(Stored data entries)

---

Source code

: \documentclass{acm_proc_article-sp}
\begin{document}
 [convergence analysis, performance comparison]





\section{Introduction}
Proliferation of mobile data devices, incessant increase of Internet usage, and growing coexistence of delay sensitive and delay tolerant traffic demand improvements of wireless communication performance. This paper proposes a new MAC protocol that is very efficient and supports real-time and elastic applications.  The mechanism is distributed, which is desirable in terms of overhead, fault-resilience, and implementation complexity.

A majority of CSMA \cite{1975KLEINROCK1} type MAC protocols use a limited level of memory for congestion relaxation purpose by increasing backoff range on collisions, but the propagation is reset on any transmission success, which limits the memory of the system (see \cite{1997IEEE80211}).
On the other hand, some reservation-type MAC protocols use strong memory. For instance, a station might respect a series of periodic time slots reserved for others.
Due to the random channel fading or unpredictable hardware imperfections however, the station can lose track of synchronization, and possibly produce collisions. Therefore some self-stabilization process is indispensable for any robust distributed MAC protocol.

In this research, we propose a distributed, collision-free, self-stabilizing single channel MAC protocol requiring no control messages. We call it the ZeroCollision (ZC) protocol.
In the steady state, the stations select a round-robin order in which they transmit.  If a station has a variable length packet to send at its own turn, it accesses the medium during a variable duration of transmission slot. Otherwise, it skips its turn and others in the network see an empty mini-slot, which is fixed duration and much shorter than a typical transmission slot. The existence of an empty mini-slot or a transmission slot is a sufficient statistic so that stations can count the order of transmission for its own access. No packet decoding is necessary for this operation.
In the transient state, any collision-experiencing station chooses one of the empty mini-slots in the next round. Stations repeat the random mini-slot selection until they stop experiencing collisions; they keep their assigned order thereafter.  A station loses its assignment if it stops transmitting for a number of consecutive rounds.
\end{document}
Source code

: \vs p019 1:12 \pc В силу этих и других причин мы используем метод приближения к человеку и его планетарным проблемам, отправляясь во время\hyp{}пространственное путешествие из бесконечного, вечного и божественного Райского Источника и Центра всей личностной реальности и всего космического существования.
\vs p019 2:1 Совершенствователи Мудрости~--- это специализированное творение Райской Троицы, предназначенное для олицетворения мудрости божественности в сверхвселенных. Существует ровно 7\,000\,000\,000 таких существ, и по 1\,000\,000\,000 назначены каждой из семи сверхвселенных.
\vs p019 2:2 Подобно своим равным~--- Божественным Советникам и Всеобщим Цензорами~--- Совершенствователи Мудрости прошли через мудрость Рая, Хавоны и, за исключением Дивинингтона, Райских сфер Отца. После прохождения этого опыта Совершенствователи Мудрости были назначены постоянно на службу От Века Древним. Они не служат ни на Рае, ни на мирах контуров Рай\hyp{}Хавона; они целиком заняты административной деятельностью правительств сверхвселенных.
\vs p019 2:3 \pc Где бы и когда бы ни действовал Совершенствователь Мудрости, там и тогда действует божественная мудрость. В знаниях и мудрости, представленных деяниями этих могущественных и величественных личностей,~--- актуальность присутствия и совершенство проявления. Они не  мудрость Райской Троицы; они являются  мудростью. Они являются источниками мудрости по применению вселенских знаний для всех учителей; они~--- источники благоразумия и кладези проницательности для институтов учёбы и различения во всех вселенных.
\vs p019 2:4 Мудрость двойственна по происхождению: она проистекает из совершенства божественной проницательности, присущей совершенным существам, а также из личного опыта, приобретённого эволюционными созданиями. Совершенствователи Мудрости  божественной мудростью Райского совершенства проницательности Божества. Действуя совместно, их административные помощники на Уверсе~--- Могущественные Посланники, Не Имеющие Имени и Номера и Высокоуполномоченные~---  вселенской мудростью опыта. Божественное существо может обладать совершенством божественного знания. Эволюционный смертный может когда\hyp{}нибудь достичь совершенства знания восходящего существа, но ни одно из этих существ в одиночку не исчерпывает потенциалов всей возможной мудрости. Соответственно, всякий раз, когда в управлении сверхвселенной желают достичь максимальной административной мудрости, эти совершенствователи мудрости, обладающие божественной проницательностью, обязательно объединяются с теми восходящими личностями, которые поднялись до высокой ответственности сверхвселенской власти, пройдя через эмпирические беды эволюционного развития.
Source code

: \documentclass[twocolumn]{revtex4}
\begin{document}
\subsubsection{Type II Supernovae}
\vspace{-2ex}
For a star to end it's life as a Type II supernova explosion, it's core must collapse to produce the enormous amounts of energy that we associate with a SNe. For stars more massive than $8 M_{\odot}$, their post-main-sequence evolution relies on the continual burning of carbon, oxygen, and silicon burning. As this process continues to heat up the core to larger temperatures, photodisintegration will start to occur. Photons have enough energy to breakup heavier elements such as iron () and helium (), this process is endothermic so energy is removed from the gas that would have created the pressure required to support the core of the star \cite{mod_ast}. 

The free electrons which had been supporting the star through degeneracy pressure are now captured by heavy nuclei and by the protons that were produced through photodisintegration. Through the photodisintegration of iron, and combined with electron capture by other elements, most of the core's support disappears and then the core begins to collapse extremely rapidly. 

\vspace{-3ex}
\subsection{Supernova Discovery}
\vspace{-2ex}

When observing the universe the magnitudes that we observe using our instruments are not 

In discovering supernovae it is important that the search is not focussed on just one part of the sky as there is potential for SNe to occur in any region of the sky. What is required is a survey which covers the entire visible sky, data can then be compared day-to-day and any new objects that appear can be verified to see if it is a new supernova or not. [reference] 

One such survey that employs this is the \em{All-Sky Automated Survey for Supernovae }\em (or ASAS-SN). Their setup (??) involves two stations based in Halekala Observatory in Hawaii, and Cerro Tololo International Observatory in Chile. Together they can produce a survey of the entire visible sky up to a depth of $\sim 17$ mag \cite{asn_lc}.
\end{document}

---

§ DIRECTIONS FOR THIS TASK
Go through the lines above and copy any that contain "survey".

§ SOLUTION FOR THIS TASK
In discovering supernovae it is important that the search is not focussed on just one part of the sky as there is potential for SNe to occur in any region of the sky. What is required is a survey which covers the entire visible sky, data can then be compared day-to-day and any new objects that appear can be verified to see if it is a new supernova or not. [reference] 
One such survey that employs this is the \em{All-Sky Automated Survey for Supernovae }\em (or ASAS-SN). Their setup (??) involves two stations based in Halekala Observatory in Hawaii, and Cerro Tololo International Observatory in Chile. Together they can produce a survey of the entire visible sky up to a depth of $\sim 17$ mag \cite{asn_lc}.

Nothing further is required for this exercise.